The NPA believes that if it ensures LPG is always available and its prices are within the reach of the ordinary Ghanaian family, people can be dissuaded from using wood for fuel.

All stakeholders in this matter must make the necessary efforts, and urgently too, to see through the NPA plan because it has serendipitous benefits beyond its intended objectives.

The NPA reducing LPG prices was crucial for the success of the Cylinder Recirculation Model (CRM), which basically aims to make LPG more accessible and affordable.

The CRM, among other actions, would make sure LPG is on the doorstep of consumers.

To do this, the CRM would engage some unemployed youth and involve them in the distribution and exchange of LPG cylinders, thereby creating employment opportunities and reducing the country’s unemployment burden.

It is clear that the NPA means business; to facilitate the CRM, it has supervised the establishment of four bottling plants and issued licenses for a number of cylinder exchange points and other relevant infrastructure.

This move is sort of meant to bypass the frightening costs Petroleum Distribution Companies (PDC) and Oil Marketing Companies (OMC) have to incur to obtain licenses to distribute LPG, a situation that has become a barrier to many aspiring LPG entrepreneurs.

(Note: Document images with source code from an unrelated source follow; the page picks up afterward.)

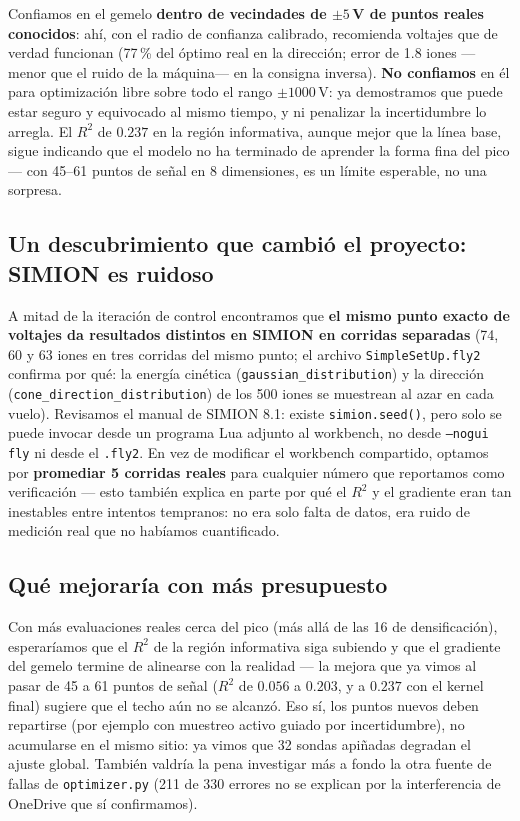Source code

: \documentclass[11pt]{article}
\begin{document}
Confiamos en el gemelo \textbf{dentro de vecindades de $\pm5\,$V de puntos reales
conocidos}: ahí, con el radio de confianza calibrado, recomienda voltajes que de verdad
funcionan (77\,\% del óptimo real en la dirección; error de 1.8 iones —menor que el
ruido de la máquina— en la consigna inversa). \textbf{No confiamos}
en él para optimización libre sobre todo el rango $\pm1000\,$V: ya demostramos que puede
estar seguro y equivocado al mismo tiempo, y ni penalizar la incertidumbre lo arregla. El
$R^2$ de $0.237$ en la región informativa, aunque mejor que la línea base, sigue
indicando que el modelo no ha terminado de aprender la forma fina del pico — con 45--61
puntos de señal en 8 dimensiones, es un límite esperable, no una sorpresa.

\subsection{Un descubrimiento que cambió el proyecto: SIMION es ruidoso}

A mitad de la iteración de control encontramos que \textbf{el mismo punto exacto de
voltajes da resultados distintos en SIMION en corridas separadas} (74, 60 y 63 iones en
tres corridas del mismo punto; el archivo \texttt{SimpleSetUp.fly2} confirma por qué:
la energía cinética (\texttt{gaussian\_distribution}) y la dirección
(\texttt{cone\_direction\_distribution}) de los 500 iones se muestrean al azar en cada
vuelo). Revisamos el manual de SIMION 8.1: existe \texttt{simion.seed()}, pero solo se
puede invocar desde un programa Lua adjunto al workbench, no desde \texttt{--nogui fly}
ni desde el \texttt{.fly2}. En vez de modificar el workbench compartido, optamos por
\textbf{promediar 5 corridas reales} para cualquier número que reportamos como
verificación — esto también explica en parte por qué el $R^2$ y el gradiente eran tan
inestables entre intentos tempranos: no era solo falta de datos, era ruido de medición
real que no habíamos cuantificado.

\subsection{Qué mejoraría con más presupuesto}

Con más evaluaciones reales cerca del pico (más allá de las 16 de densificación),
esperaríamos que el $R^2$ de la región informativa siga subiendo y que el gradiente del
gemelo termine de alinearse con la realidad — la mejora que ya vimos al pasar de 45 a 61
puntos de señal ($R^2$ de $0.056$ a $0.203$, y a $0.237$ con el kernel final) sugiere que
el techo aún no se alcanzó. Eso sí, los puntos nuevos deben repartirse (por ejemplo con
muestreo activo guiado por incertidumbre), no acumularse en el mismo sitio: ya vimos que
32 sondas apiñadas degradan el ajuste global. También
valdría la pena investigar más a fondo la otra fuente de fallas de \texttt{optimizer.py}
(211 de 330 errores no se explican por la interferencia de OneDrive que sí confirmamos).
\end{document}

Just imagine that to obtain a PDC license, one has to pay an entrance fee of US$ 750,000 and own seven filling stations, and for an OMC license, one needs to own three filling stations and four state-of-the-art filling stations, with each station costing not less than GH¢5 million to set up.

The serendipitous nature of the whole CRM matter begins with its goal that by the year 2030, at least 50 percent of Ghanaian households should be using LPG as their primary cooking method.

This target is in line with the UN’s Sustainable Development Goal (SDG) 7, as it calls for ensuring universal access to affordable, reliable, and sustainable energy.

SDG 7.1.2, in particular, highlights access to clean cooking solutions.

It is on record that in Sub-Saharan Africa, including Ghana, the population growth is higher than the growth in the number of people with access to clean cooking, leaving more than three-quarters of the population without access to clean fuels and technologies for cooking.

It is public knowledge that the acquisition of wood fuel in developing countries often causes forest degradation, and its use by rural households results in respiratory diseases and eye ailments, where the ensuing smoke is intense.

In the face of this, cleaner cooking options are obviously needed to solve these problems, and The Ghanaian Times thinks the CRM and all the related good plans of the NPA come in handy for that unavoidable purpose.